This means that once a node goes offline, forming a new membership will take ~1min24s (one full token and one full consensus timeout), which is too long HA is active and very likely leads to fencing, see [1]. My suggestion would be to remove all current custom corosync configuration and instead set only a custom token coefficient as described in [1].
I haven't tested how corosync with a customized config like yours would react to a config change, so it might be advisable to disarm HA before making the change (and re-enable it afterwards).
[1] https://forum.proxmox.com/threads/proxmox-with-48-nodes.174684/page-2#post-825826
We reverted our settings as per your suggestion and applied the below only.
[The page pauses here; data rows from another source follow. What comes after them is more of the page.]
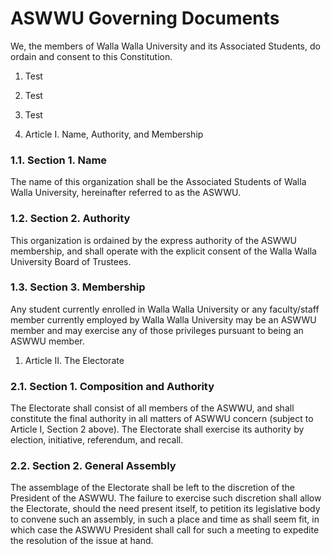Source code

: # ASWWU Governing Documents

We, the members of Walla Walla University and its Associated Students, do ordain and consent to this Constitution.

1. Test
1. Test
1. Test

1. Article I. Name, Authority, and Membership

### 1.1. Section 1. Name

The name of this organization shall be the Associated Students of Walla Walla University, hereinafter referred to as the ASWWU.

### 1.2. Section 2. Authority <br/>
This organization is ordained by the express authority of the ASWWU membership, and shall operate with the explicit consent of the Walla Walla University Board of Trustees.

### 1.3. Section 3. Membership <br/>
Any student currently enrolled in Walla Walla University or any faculty/staff member currently employed by Walla Walla University may be an ASWWU member and may exercise any of those privileges pursuant to being an ASWWU member.

1. Article II. The Electorate

### 2.1. Section 1. Composition and Authority <br/>
The Electorate shall consist of all members of the ASWWU, and shall constitute the final authority in all matters of ASWWU  concern (subject to Article I, Section 2 above). The Electorate shall exercise its authority by election, initiative, referendum, and recall.

### 2.2. Section 2. General Assembly <br/>
The assemblage of the Electorate shall be left to the discretion of the President of the ASWWU. The failure to exercise such discretion shall allow the Electorate, should the need present itself, to petition its legislative body to convene such an assembly, in such a place and time as shall seem fit, in which case the ASWWU President shall call for such a meeting to expedite the resolution of the issue at hand.
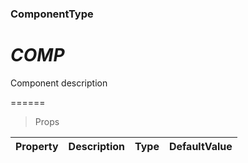 ### ComponentType

# $COMP$

Component description

======

> Props

|Property|Description|Type|DefaultValue|
|----------|-------------|------|------|
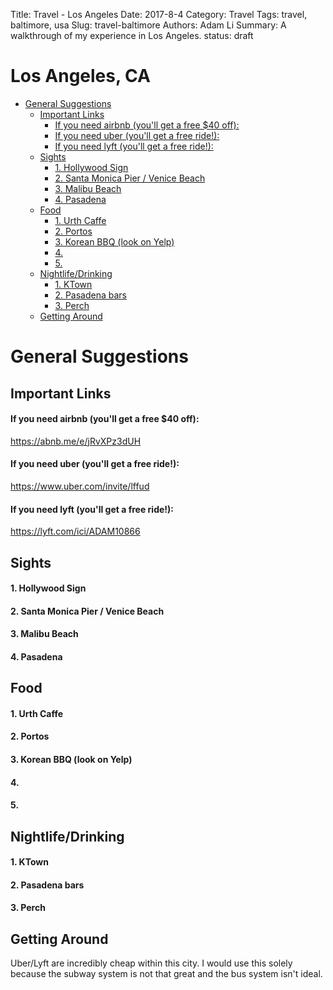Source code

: Title: Travel - Los Angeles
Date: 2017-8-4
Category: Travel
Tags: travel, baltimore, usa
Slug: travel-baltimore
Authors: Adam Li
Summary: A walkthrough of my experience in Los Angeles.
status: draft

# Los Angeles, CA
<!-- MarkdownTOC autolink="true" -->

- [General Suggestions](#general-suggestions)
    - [Important Links](#important-links)
        - [If you need airbnb \(you'll get a free $40 off\):](#if-you-need-airbnb-youll-get-a-free-%2440-off)
        - [If you need uber \(you'll get a free ride!\):](#if-you-need-uber-youll-get-a-free-ride)
        - [If you need lyft \(you'll get a free ride!\):](#if-you-need-lyft-youll-get-a-free-ride)
    - [Sights](#sights)
        - [1. Hollywood Sign](#1-hollywood-sign)
        - [2. Santa Monica Pier / Venice Beach](#2-santa-monica-pier--venice-beach)
        - [3. Malibu Beach](#3-malibu-beach)
        - [4. Pasadena](#4-pasadena)
    - [Food](#food)
        - [1. Urth Caffe](#1-urth-caffe)
        - [2. Portos](#2-portos)
        - [3. Korean BBQ \(look on Yelp\)](#3-korean-bbq-look-on-yelp)
        - [4.](#4)
        - [5.](#5)
    - [Nightlife/Drinking](#nightlifedrinking)
        - [1. KTown](#1-ktown)
        - [2. Pasadena bars](#2-pasadena-bars)
        - [3. Perch](#3-perch)
    - [Getting Around](#getting-around)

<!-- /MarkdownTOC -->
# General Suggestions

## Important Links
#### If you need airbnb (you'll get a free $40 off):
<a href="https://abnb.me/e/jRvXPz3dUH">https://abnb.me/e/jRvXPz3dUH</a>
#### If you need uber (you'll get a free ride!):
<a href="https://www.uber.com/invite/lffud">https://www.uber.com/invite/lffud</a>
#### If you need lyft (you'll get a free ride!):
<a href="https://lyft.com/ici/ADAM10866">https://lyft.com/ici/ADAM10866</a>

## Sights
#### 1. Hollywood Sign

#### 2. Santa Monica Pier / Venice Beach

#### 3. Malibu Beach

#### 4. Pasadena

## Food
#### 1. Urth Caffe

#### 2. Portos

#### 3. Korean BBQ (look on Yelp)

#### 4. 

#### 5. 

## Nightlife/Drinking
#### 1. KTown

#### 2. Pasadena bars

#### 3. Perch

## Getting Around
Uber/Lyft are incredibly cheap within this city. I would use this solely because the subway system is not that great and the bus system isn't ideal.


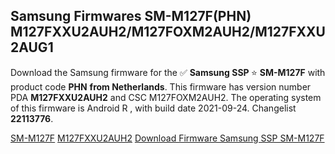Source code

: <h2>Samsung Firmwares SM-M127F(PHN) M127FXXU2AUH2/M127FOXM2AUH2/M127FXXU2AUG1</h2>
Download the Samsung firmware for the ✅ <strong>Samsung SSP </strong> ⭐ <strong>SM-M127F</strong> with product code <strong>PHN</strong> <strong> from Netherlands</strong>. This firmware has version number PDA <strong>M127FXXU2AUH2</strong> and CSC M127FOXM2AUH2. The operating system of this firmware is Android R , with build date 2021-09-24. Changelist <strong>22113776</strong>.


[SM-M127F](https://samfirm.shop/samsung/model/SM-M127F)
[M127FXXU2AUH2](https://samfirm.shop/samsung/pda/M127FXXU2AUH2)
[Download Firmware Samsung SSP SM-M127F](https://samfirm.shop/samsung/firmware/459633)
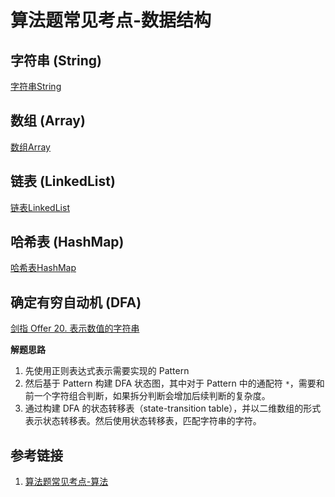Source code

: # 算法题常见考点-数据结构


## 字符串 (String)

[字符串String](learning/subjects/Computer/Data-Structures-and-Algorithm/Data-Structures/Basic/字符串String.md)


## 数组 (Array)

[数组Array](learning/subjects/Computer/Data-Structures-and-Algorithm/Data-Structures/Basic/数组Array.md)


## 链表 (LinkedList)

[链表LinkedList](learning/subjects/Computer/Data-Structures-and-Algorithm/Data-Structures/Basic/链表LinkedList.md)


## 哈希表 (HashMap)

[哈希表HashMap](learning/subjects/Computer/Data-Structures-and-Algorithm/Data-Structures/Basic/哈希表HashMap.md)


## 确定有穷自动机 (DFA)

[剑指 Offer 20. 表示数值的字符串]( https://leetcode.cn/problems/biao-shi-shu-zhi-de-zi-fu-chuan-lcof/ )

**解题思路**
1. 先使用正则表达式表示需要实现的 Pattern
2. 然后基于 Pattern 构建 DFA 状态图，其中对于 Pattern 中的通配符 `*`，需要和前一个字符组合判断，如果拆分判断会增加后续判断的复杂度。
3. 通过构建 DFA 的状态转移表（state-transition table），并以二维数组的形式表示状态转移表。然后使用状态转移表，匹配字符串的字符。


## 参考链接
1. [算法题常见考点-算法](learning/subjects/Computer/Data-Structures-and-Algorithm/算法题常见考点-算法.md)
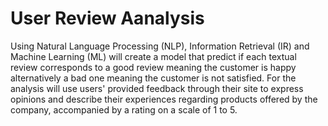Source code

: # User Review Aanalysis
Using Natural Language Processing (NLP), Information Retrieval (IR) and Machine Learning (ML) will create a model that predict if each textual review corresponds to a good review meaning the customer is happy alternatively a bad one meaning the customer is not satisfied.
For the analysis will use users' provided feedback through their site to express opinions and describe their experiences regarding products offered by the company, accompanied by a rating on a scale of 1 to 5.
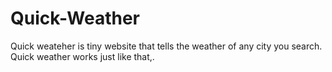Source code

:# Quick-Weather
Quick weateher is tiny website that tells the weather of any city you search.  Quick weather works just like that,.
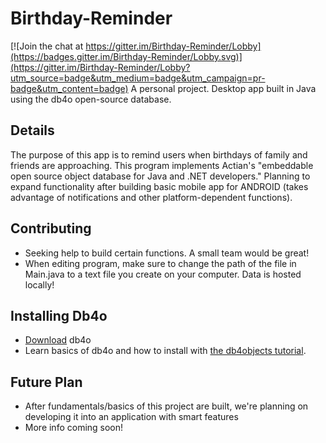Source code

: # Birthday-Reminder

[![Join the chat at https://gitter.im/Birthday-Reminder/Lobby](https://badges.gitter.im/Birthday-Reminder/Lobby.svg)](https://gitter.im/Birthday-Reminder/Lobby?utm_source=badge&utm_medium=badge&utm_campaign=pr-badge&utm_content=badge)
A personal project. Desktop app built in Java using the db4o open-source database. 

## Details
The purpose of this app is to remind users when birthdays of family and friends are approaching. This program implements Actian's "embeddable open source object database for Java and .NET developers." Planning to expand functionality after building basic mobile app for ANDROID (takes advantage of notifications and other platform-dependent functions). 

## Contributing
- Seeking help to build certain functions. A small team would be great!
- When editing program, make sure to change the path of the file in Main.java to a text file you create on your computer. Data is hosted locally!


## Installing Db4o
- [Download](https://www.dropbox.com/s/s6farl3dqez7e1r/db4o-8.0.276.16149-java.zip?dl=0) db4o 
- Learn basics of db4o and how to install with [the db4objects tutorial](http://www-users.mat.umk.pl/~stencel/obd/db4o-7.8-tutorial.pdf).

## Future Plan
- After fundamentals/basics of this project are built, we're planning on developing it into an application with smart features
- More info coming soon!
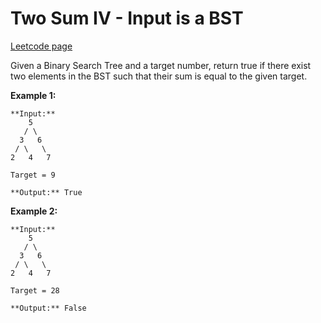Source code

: # Two Sum IV - Input is a BST
[Leetcode page](https://leetcode.com/problems/two-sum-iv-input-is-a-bst/description)

Given a Binary Search Tree and a target number, return true if there exist two
elements in the BST such that their sum is equal to the given target.

**Example 1:**  

    
    
    **Input:** 
        5
       / \
      3   6
     / \   \
    2   4   7
    
    Target = 9
    
    **Output:** True
    

**Example 2:**  

    
    
    **Input:** 
        5
       / \
      3   6
     / \   \
    2   4   7
    
    Target = 28
    
    **Output:** False
    

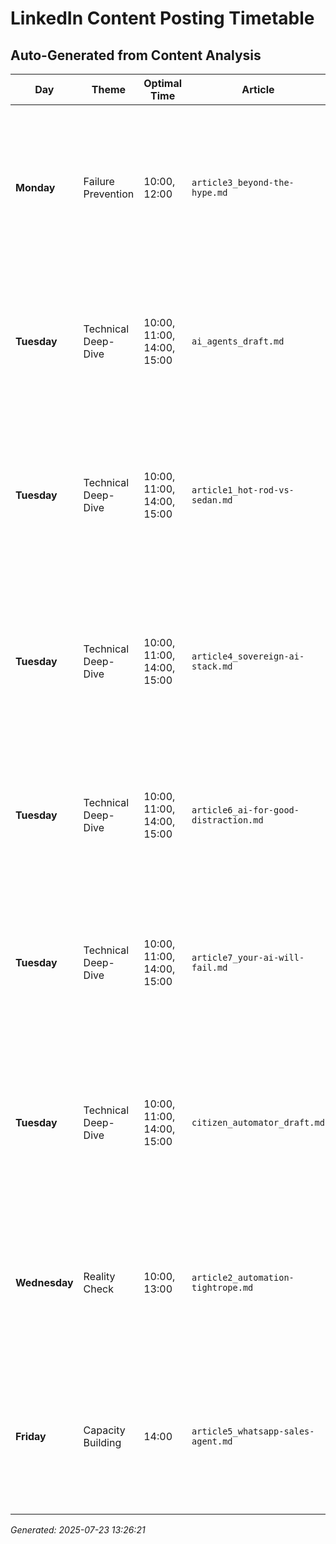 # LinkedIn Content Posting Timetable
## Auto-Generated from Content Analysis

| **Day** | **Theme** | **Optimal Time** | **Article** | **Confidence** | **Enhancement Notes** |
|---------|-----------|------------------|-------------|----------------|----------------------|
| **Monday** | Failure Prevention | 10:00, 12:00 | `article3_beyond-the-hype.md` | 0.33 | Add Uganda/LMIC-specific examples and context; Update with 2024/2025 statistics and current data; Add specific failure case studies with dollar amounts |
| **Tuesday** | Technical Deep-Dive | 10:00, 11:00, 14:00, 15:00 | `ai_agents_draft.md` | 0.31 | Add Uganda/LMIC-specific examples and context; Add cost analysis and ROI data; Update technical specifications and pricing |
| **Tuesday** | Technical Deep-Dive | 10:00, 11:00, 14:00, 15:00 | `article1_hot-rod-vs-sedan.md` | 0.50 | Add Uganda/LMIC-specific examples and context; Update with 2024/2025 statistics and current data; Update technical specifications and pricing |
| **Tuesday** | Technical Deep-Dive | 10:00, 11:00, 14:00, 15:00 | `article4_sovereign-ai-stack.md` | 0.67 | Add Uganda/LMIC-specific examples and context; Update with 2024/2025 statistics and current data; Update technical specifications and pricing |
| **Tuesday** | Technical Deep-Dive | 10:00, 11:00, 14:00, 15:00 | `article6_ai-for-good-distraction.md` | 0.33 | Update with 2024/2025 statistics and current data; Add cost analysis and ROI data; Update technical specifications and pricing |
| **Tuesday** | Technical Deep-Dive | 10:00, 11:00, 14:00, 15:00 | `article7_your-ai-will-fail.md` | 0.50 | Add Uganda/LMIC-specific examples and context; Update with 2024/2025 statistics and current data; Add cost analysis and ROI data |
| **Tuesday** | Technical Deep-Dive | 10:00, 11:00, 14:00, 15:00 | `citizen_automator_draft.md` | 0.25 | Add Uganda/LMIC-specific examples and context; Update technical specifications and pricing; Add step-by-step implementation guides |
| **Wednesday** | Reality Check | 10:00, 13:00 | `article2_automation-tightrope.md` | 0.38 | Add Uganda/LMIC-specific examples and context; Update with 2024/2025 statistics and current data; Add cost analysis and ROI data |
| **Friday** | Capacity Building | 14:00 | `article5_whatsapp-sales-agent.md` | 0.60 | Add Uganda/LMIC-specific examples and context; Update with 2024/2025 statistics and current data; Add practical exercises and checklists |

*Generated: 2025-07-23 13:26:21*
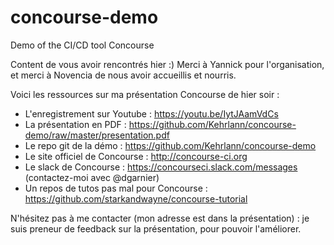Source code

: # concourse-demo
Demo of the CI/CD tool Concourse

Content de vous avoir rencontrés hier :)
Merci à Yannick pour l'organisation, et merci à Novencia de nous avoir accueillis et nourris.

Voici les ressources sur ma présentation Concourse de hier soir :
- L'enregistrement sur Youtube : https://youtu.be/IytJAamVdCs
- La présentation en PDF : https://github.com/Kehrlann/concourse-demo/raw/master/presentation.pdf
- Le repo git de la démo : https://github.com/Kehrlann/concourse-demo
- Le site officiel de Concourse : http://concourse-ci.org
- Le slack de Concourse : https://concourseci.slack.com/messages (contactez-moi avec @dgarnier)
- Un repos de tutos pas mal pour Concourse : https://github.com/starkandwayne/concourse-tutorial

N'hésitez pas à me contacter (mon adresse est dans la présentation) : je suis preneur de feedback sur la présentation, pour pouvoir l'améliorer.
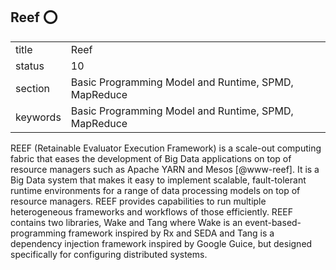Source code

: ## Reef :o:


|          |                                                      |
| -------- | ---------------------------------------------------- |
| title    | Reef                                                 | 
| status   | 10                                                   |
| section  | Basic Programming Model and Runtime, SPMD, MapReduce |
| keywords | Basic Programming Model and Runtime, SPMD, MapReduce |



REEF (Retainable Evaluator Execution Framework) is a scale-out
computing fabric that eases the development of Big Data applications
on top of resource managers such as Apache YARN and
Mesos [@www-reef]. It is a Big Data system that makes it easy to
implement scalable, fault-tolerant runtime environments for a range of
data processing models on top of resource managers. REEF provides
capabilities to run multiple heterogeneous frameworks and workflows of
those efficiently. REEF contains two libraries, Wake and Tang where
Wake is an event-based-programming framework inspired by Rx and SEDA
and Tang is a dependency injection framework inspired by Google Guice,
but designed specifically for configuring distributed systems.



     
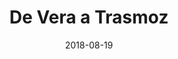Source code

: ---
layout: post
category: day-by-day
date: 2018-08-19
title: De Vera a Trasmoz
image:
  thumbnail: /images/blog/thumbnails/2018-08-19-de-vera-a-trasmoz.jpg
  path: /images/blog/2018-08-19-de-vera-a-trasmoz.jpg
---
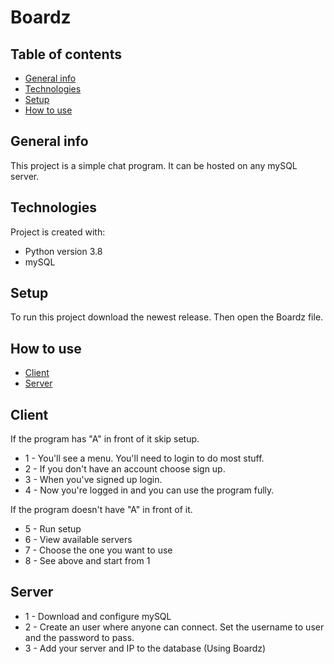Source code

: # Boardz

## Table of contents
* [General info](#general-info)
* [Technologies](#technologies)
* [Setup](#setup)
* [How to use](#how-to-use)

## General info
This project is a simple chat program. It can be hosted on any mySQL server.
	
## Technologies
Project is created with:
* Python version 3.8
* mySQL

	
## Setup
To run this project download the newest release.
Then open the Boardz file.

## How to use
* [Client](#client)
* [Server](#technologies)

## Client

If the program has "A" in front of it skip setup.

* 1 - You'll see a menu. You'll need to login to do most stuff.	
* 2 - If you don't have an account choose sign up.	
* 3 - When you've signed up login.	
* 4 - Now you're logged in and you can use the program fully.	

If the program doesn't have "A" in front of it.

* 5 - Run setup	
* 6 - View available servers	
* 7 - Choose the one you want to use	
* 8 - See above and start from 1	



## Server

* 1 - Download and configure mySQL
* 2 - Create an user where anyone can connect. Set the username to user and the password to pass.
* 3 - Add your server and IP to the database (Using Boardz)
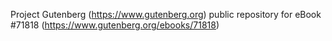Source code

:Project Gutenberg (https://www.gutenberg.org) public repository
for eBook #71818 (https://www.gutenberg.org/ebooks/71818)
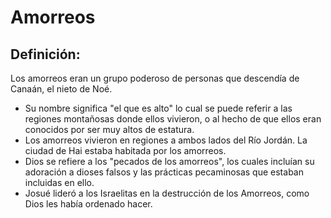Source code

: # Amorreos

## Definición: 

Los amorreos eran un grupo poderoso de personas que descendía de Canaán, el nieto de Noé.

* Su nombre significa "el que es alto" lo cual se puede referir a las regiones montañosas donde ellos vivieron, o al hecho de que ellos eran conocidos por ser muy altos de estatura.
* Los amorreos vivieron en regiones a ambos lados del Río Jordán. La ciudad de Hai estaba habitada por los amorreos.
* Dios se refiere a los "pecados de los amorreos", los cuales incluían su adoración a dioses falsos y las prácticas pecaminosas que estaban incluidas en ello.
* Josué lideró a los Israelitas en la destrucción de los Amorreos, como Dios les había ordenado hacer.

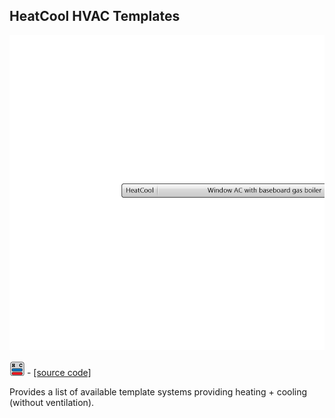 ## HeatCool HVAC Templates

![](../../images/components/HeatCool_HVAC_Templates.png)

![](../../images/icons/HeatCool_HVAC_Templates.png) - [[source code]](https://github.com/ladybug-tools/honeybee-grasshopper-energy/blob/master/honeybee_grasshopper_energy/src//HB%20HeatCool%20HVAC%20Templates.py)


Provides a list of available template systems providing heating + cooling (without ventilation). 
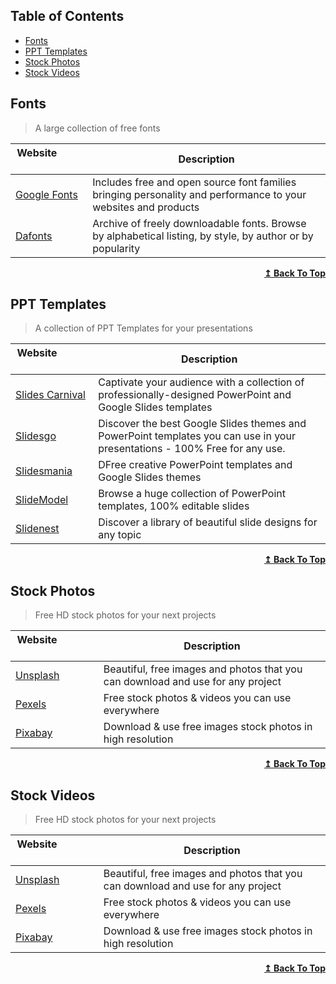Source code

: ## Table of Contents

- [Fonts](#fonts)
- [PPT Templates](#ppt-templates)
- [Stock Photos](#stock-photos)
- [Stock Videos](#stock-videos)

## Fonts

>A large collection of free fonts

| Website&nbsp; &nbsp; &nbsp; &nbsp; &nbsp; &nbsp; &nbsp; &nbsp; &nbsp; &nbsp; &nbsp; &nbsp; &nbsp; &nbsp; | Description |
| ----------------------- | ------------------  |
| [Google Fonts](https://www.fonts.google.com/) | Includes free and open source font families bringing personality and performance to your websites and products |
| [Dafonts](https://uidesigndaily.com/)         | Archive of freely downloadable fonts. Browse by alphabetical listing, by style, by author or by popularity |

<div align="right">
    <b><a href="#table-of-contents">↥ Back To Top</a></b>
</div>

## PPT Templates

>A collection of PPT Templates for your presentations

| Website&nbsp; &nbsp; &nbsp; &nbsp; &nbsp; &nbsp; &nbsp; &nbsp; &nbsp; &nbsp; &nbsp; &nbsp; &nbsp; &nbsp; | Description |
| ----------------------- | ------------------        |
| [Slides Carnival](https://www.slidescarnival.com/)  | Captivate your audience with a collection of professionally-designed PowerPoint and Google Slides templates                |
| [Slidesgo](https://slidesgo.com/)                   | Discover the best Google Slides themes and PowerPoint templates you can use in your presentations - 100% Free for any use.        |
| [Slidesmania](https://slidesmania.com/)             | DFree creative PowerPoint templates and Google Slides themes |
| [SlideModel](https://slidemodel.com/)               | Browse a huge collection of PowerPoint templates, 100% editable slides |
| [Slidenest](https://slidenest.com/)                 | Discover a library of beautiful slide designs for any topic |

<div align="right">
    <b><a href="#table-of-contents">↥ Back To Top</a></b>
</div>

## Stock Photos

>Free HD stock photos for your next projects

| Website&nbsp; &nbsp; &nbsp; &nbsp; &nbsp; &nbsp; &nbsp; &nbsp; &nbsp; &nbsp; &nbsp; &nbsp; &nbsp; &nbsp; | Description |
| ----------------------- | ------------------  |
| [Unsplash](https://www.unsplash.com/)         | Beautiful, free images and photos that you can download and use for any project |
| [Pexels](https://pexels.com/)                 | Free stock photos & videos you can use everywhere |
| [Pixabay](https://pixabay.com/)               | Download & use free images stock photos in high resolution |

<div align="right">
    <b><a href="#table-of-contents">↥ Back To Top</a></b>
</div>

## Stock Videos

>Free HD stock photos for your next projects

| Website&nbsp; &nbsp; &nbsp; &nbsp; &nbsp; &nbsp; &nbsp; &nbsp; &nbsp; &nbsp; &nbsp; &nbsp; &nbsp; &nbsp; | Description |
| ----------------------- | ------------------ |
| [Unsplash](https://www.unsplash.com/)        | Beautiful, free images and photos that you can download and use for any project |
| [Pexels](https://pexels.com/)                | Free stock photos & videos you can use everywhere |
| [Pixabay](https://pixabay.com/)              | Download & use free images stock photos in high resolution |

<div align="right">
    <b><a href="#table-of-contents">↥ Back To Top</a></b>
</div>
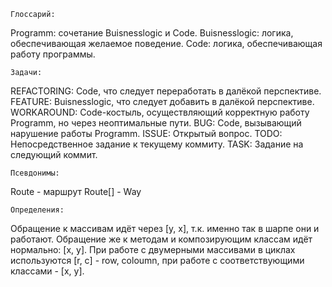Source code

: ﻿	Глоссарий:
Programm: сочетание Buisnesslogic и Code.
Buisnesslogic: логика, обеспечивающая желаемое поведение.
Code: логика, обеспечивающая работу программы.

	Задачи:
REFACTORING: Code, что следует переработать в далёкой перспективе.
FEATURE: Buisnesslogic, что следует добавить в далёкой перспективе.
WORKAROUND: Code-костыль, осуществляющий корректную работу Programm, но через неоптимальные пути.
BUG: Code, вызывающий нарушение работы Programm.
ISSUE: Открытый вопрос.
TODO: Непосредственное задание к текущему коммиту.
TASK: Задание на следующий коммит.

	Псевдонимы:
Route - маршрут
Route[] - Way

	Определения:
Обращение к массивам идёт через [y, x], т.к. именно так в шарпе они и работают.
Обращение же к методам и композирующим классам идёт нормально: [x, y].
При работе с двумерными массивами в циклах используются [r, c] - row, coloumn, при работе
с соответствующими классами - [x, y].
When these settings were applied HA was not disabled (jfyi)
Code:
totem {
cluster_name: proxmox-prod
config_version: 80
interface {
linknumber: 0
}
ip_version: ipv4-6
link_mode: passive
secauth: on
token_coefficient: 200
version: 2
}
Our findings/testing - deleting a node from the cluster around this time > Jan 15 11:48:22 in the logs attached. The cluster did not lose quorum. Thank you!
Based on this do you still recommend creating a separate network for corosync? The only way possible we see is to create another bond for corosync with LACP (fast) everywhere on the existing switches that are in a (VLT).